Spring Lunch Series Recap: General Data Protection Regulation (GDPR)
By George Ralph, Managing Director, RFA
Last month, we hosted our second annual spring lunch series at Claridge’s in Mayfair, London. This year’s series was focused on several of the regulations currently affecting the European financial services sector. Some of the regulations, such as MiFID II, are about to be introduced, whilst others, such as AIFMD, have been around for some time, but have continued to cause challenges for hedge fund managers. Over the next several blog posts, I will be delving into each regulation and what it means for your business. To follow last week’s post on AIFMD, this week I will be covering everything you need to know about the General Data Protection Regulation, also known as GDPR.
The purpose of the General Data Protection Regulation (GDPR) is to replace the 1995 data protection directive. The original directive was deemed no longer relevant due to its inability to address the needs of today’s cyber focused world. GDPR is due to enter into full force in 2017, and intends to strengthen and unify data protection for individuals within the European Union as well as address to issue of transferring personal data outside the EU. Its primary aim is to provide citizens more control over their personal data and to simplify the regulatory environment for international business by unifying the regulation within the EU.
The GDPR is a European regulation, but any firm that provides goods or services to a customer in the EU must comply. Compliance with the GDPR means that firms must:
- Inform the individual that their data will be collected and what it will be used for.
- Keep personal data for a limited time only, erasing or reviewing the data at the end of the allocated time period.
- Inform individuals of the risks, rules, safeguards and rights in relation to the processing of their data.

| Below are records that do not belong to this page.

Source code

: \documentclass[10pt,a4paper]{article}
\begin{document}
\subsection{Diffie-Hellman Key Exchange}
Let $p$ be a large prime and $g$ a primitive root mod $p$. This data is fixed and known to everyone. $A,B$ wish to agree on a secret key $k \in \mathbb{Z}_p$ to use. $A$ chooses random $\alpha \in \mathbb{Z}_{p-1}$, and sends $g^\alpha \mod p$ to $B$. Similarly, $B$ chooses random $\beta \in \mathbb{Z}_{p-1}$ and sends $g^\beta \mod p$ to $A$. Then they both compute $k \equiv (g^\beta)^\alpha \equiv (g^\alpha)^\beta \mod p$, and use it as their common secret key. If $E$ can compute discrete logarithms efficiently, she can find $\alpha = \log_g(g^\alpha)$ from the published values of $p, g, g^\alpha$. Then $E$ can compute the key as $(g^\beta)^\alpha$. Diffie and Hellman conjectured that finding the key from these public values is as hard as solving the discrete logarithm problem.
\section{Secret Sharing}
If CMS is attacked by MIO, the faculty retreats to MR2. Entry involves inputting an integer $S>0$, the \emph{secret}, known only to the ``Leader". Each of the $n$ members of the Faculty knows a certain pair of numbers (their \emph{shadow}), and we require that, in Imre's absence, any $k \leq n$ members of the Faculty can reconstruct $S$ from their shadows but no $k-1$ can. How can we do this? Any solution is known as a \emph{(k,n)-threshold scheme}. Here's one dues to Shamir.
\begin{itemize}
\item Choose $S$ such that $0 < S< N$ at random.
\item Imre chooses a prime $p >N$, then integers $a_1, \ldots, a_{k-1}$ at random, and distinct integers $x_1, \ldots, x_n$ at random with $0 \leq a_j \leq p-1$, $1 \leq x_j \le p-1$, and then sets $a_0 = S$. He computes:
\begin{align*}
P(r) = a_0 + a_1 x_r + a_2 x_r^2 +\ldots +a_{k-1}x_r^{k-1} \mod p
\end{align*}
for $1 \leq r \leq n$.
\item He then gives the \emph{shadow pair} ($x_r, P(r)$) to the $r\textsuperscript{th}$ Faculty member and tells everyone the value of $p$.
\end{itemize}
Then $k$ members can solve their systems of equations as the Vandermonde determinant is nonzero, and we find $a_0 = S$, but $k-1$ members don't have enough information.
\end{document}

- Put a process in place for individuals to request access to their data, make changes or withdraw consent to use the data at any time.
- Ensure that any external data processors, such as a cloud services partner, must meet all the regulations concerning the security of the data.
- Notify individuals of a data breach, where the data is un-encrypted, within 72 hours.
- Appoint a data protection officer to ensure compliance, if employees are over 250, or customers exceed 5000 within 12 months.
For hedge funds and alternative investment firms, who have a requirement to collect personal data to adhere to money laundering regulations and guidance on investor suitability for the different vehicles that a firm offers, the GDPR will prove challenging because it allows huge fines to be levied for non-compliance. Several attendees at our spring lunch series expressed confusion and concern over this recent regulation, with many saying that they did not fully understand the requirements of the regulation. Additionally, a majority of attendees expressed that they would be looking to their in-house CTO or Compliance Officer to lead on the implementation of a data protection strategy that meets the regulations, in addition to external consultants and partners.